More than 250 journalists in 36 countries representing more than 50 media organizations, including The Associated Press, spent nearly a year examining the safety of medical devices , such as how they are tested, approved and monitored by regulatory agencies.

Led by the International Consortium of Investigative Journalists, the group found that more than 1.7 million injuries and nearly 83,000 deaths suspected of being linked to medical devices had been reported to the U.S. Food and Drug Administration over a 10-year period.

The U.S. agency has the most sophisticated adverse event reporting system in the world but acknowledges that its data is inconsistent and incomplete.

Anchoring the probe was an analysis of more than 8 million device-related health records, including death and injury reports and recalls.

AP and ICIJ used the FDA’s Manufacturer and User Facility Device Experience database, or MAUDE, to analyze device problems, going back more than three decades. They eliminated reports that stemmed from academic literature reviews or studies, and largely focused on reports from 2008 through 2017. For some devices, they also analyzed the most-recent data available for the first half of 2018.

To analyze the MAUDE data, the partners standardized as much as possible the names of device manufacturers – correcting misspellings, fixing irregularities and tracing back subsidiaries to their parent companies. Cases were tracked by the date they were reported to the U.S. health agency. Reporters also used FDA device approval datasets to help understand the issues involving devices reviewed under the agency’s less stringent approval process, which covers the vast majority of devices that enter the market. 

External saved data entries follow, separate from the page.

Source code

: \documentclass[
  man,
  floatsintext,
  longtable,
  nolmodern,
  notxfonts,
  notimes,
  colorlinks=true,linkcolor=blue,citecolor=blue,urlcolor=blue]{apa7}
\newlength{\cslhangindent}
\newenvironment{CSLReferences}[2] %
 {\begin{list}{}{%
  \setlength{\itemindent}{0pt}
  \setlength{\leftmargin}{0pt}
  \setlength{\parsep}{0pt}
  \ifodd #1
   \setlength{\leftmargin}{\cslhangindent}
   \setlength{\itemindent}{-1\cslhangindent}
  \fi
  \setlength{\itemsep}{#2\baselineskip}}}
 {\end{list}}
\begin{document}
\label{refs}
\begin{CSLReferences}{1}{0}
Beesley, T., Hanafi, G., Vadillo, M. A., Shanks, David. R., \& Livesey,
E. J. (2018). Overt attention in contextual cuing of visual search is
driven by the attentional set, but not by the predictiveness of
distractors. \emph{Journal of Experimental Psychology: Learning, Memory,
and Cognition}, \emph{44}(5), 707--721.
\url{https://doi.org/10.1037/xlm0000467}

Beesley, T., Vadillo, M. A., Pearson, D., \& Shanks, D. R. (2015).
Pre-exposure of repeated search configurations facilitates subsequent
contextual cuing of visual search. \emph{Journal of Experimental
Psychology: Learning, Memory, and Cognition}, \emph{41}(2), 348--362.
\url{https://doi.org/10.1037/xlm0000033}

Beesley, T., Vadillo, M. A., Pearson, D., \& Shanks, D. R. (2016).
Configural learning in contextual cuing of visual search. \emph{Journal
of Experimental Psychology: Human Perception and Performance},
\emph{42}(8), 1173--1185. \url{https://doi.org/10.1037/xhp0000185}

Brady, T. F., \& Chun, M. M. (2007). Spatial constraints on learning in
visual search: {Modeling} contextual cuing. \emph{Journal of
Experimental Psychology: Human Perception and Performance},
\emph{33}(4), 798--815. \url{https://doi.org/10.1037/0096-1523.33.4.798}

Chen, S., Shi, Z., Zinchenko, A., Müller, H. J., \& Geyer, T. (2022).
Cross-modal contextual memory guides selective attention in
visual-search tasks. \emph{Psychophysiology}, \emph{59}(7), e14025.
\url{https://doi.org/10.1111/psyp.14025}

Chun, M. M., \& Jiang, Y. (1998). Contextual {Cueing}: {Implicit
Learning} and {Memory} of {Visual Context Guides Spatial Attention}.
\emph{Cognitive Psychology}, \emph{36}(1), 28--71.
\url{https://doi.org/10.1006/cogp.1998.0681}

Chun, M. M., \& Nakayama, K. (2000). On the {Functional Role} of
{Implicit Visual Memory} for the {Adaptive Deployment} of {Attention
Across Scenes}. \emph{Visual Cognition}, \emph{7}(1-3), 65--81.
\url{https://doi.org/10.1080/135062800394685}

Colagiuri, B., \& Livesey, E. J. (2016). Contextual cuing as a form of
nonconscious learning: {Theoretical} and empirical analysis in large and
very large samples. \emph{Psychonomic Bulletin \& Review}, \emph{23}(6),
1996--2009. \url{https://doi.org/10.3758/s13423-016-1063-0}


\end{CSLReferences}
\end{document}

The FDA’s product categorization system was used to cluster similar devices by their general purpose. Spinal-cord stimulators, a focus of AP’s reporting, all fall into one product category; in the case of other devices, multiple product categories were combined to encompass the universe of devices. For instance, insulin pumps fall into five product categories; breast implants fall into two.

Using a machine-learning algorithm to search the millions of FDA reports, the reporting group also found 2,100 cases over a five-year period in which people died but their deaths were misclassified as malfunctions or injuries. Due to incomplete and inconclusive data, only 220 of those could be directly linked to the medical device.

The global reporting team made more than 1,500 Freedom of Information requests and interviewed patients, doctors, manufacturers and regulators around the world. It also examined whistleblower claims in federal lawsuits, studied academic papers and scrutinized the outcomes of device trials.

Because no such global resource exists, ICIJ created the International Medical Devices Database , a publicly available research tool which gathers more than 70,000 recalls and safety notices from 11 countries.